*Stored records:*

-------------------------

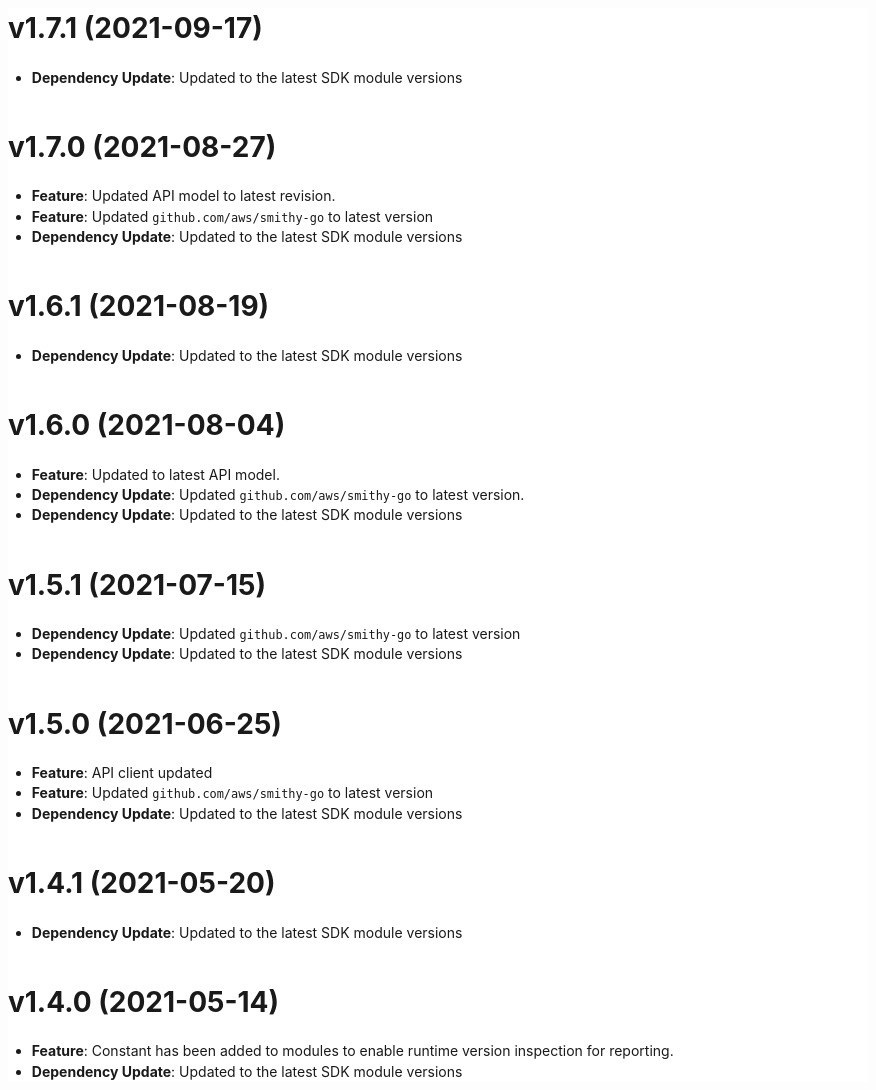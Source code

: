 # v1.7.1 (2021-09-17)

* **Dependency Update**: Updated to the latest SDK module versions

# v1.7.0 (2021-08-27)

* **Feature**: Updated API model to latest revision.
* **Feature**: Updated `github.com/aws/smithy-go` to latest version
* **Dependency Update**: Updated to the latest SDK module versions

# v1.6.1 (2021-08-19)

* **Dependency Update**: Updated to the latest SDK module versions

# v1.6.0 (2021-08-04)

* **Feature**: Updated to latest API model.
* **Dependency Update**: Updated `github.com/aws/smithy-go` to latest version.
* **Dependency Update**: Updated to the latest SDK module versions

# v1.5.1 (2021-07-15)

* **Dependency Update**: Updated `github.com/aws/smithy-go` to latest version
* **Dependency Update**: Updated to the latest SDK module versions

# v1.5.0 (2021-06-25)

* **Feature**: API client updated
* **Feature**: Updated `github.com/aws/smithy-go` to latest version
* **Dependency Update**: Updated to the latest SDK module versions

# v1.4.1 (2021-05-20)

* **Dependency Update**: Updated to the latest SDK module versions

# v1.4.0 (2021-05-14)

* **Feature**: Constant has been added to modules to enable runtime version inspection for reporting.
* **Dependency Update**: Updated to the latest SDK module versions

-------------------------

*WORK INSTRUCTION:*
Return exactly the line that contains "# v1.5.0 (2021-06-25)" and every line after it, through the last line of the records.

*RESULT FOR THIS TASK:*
# v1.5.0 (2021-06-25)

* **Feature**: API client updated
* **Feature**: Updated `github.com/aws/smithy-go` to latest version
* **Dependency Update**: Updated to the latest SDK module versions

# v1.4.1 (2021-05-20)

* **Dependency Update**: Updated to the latest SDK module versions

# v1.4.0 (2021-05-14)

* **Feature**: Constant has been added to modules to enable runtime version inspection for reporting.
* **Dependency Update**: Updated to the latest SDK module versions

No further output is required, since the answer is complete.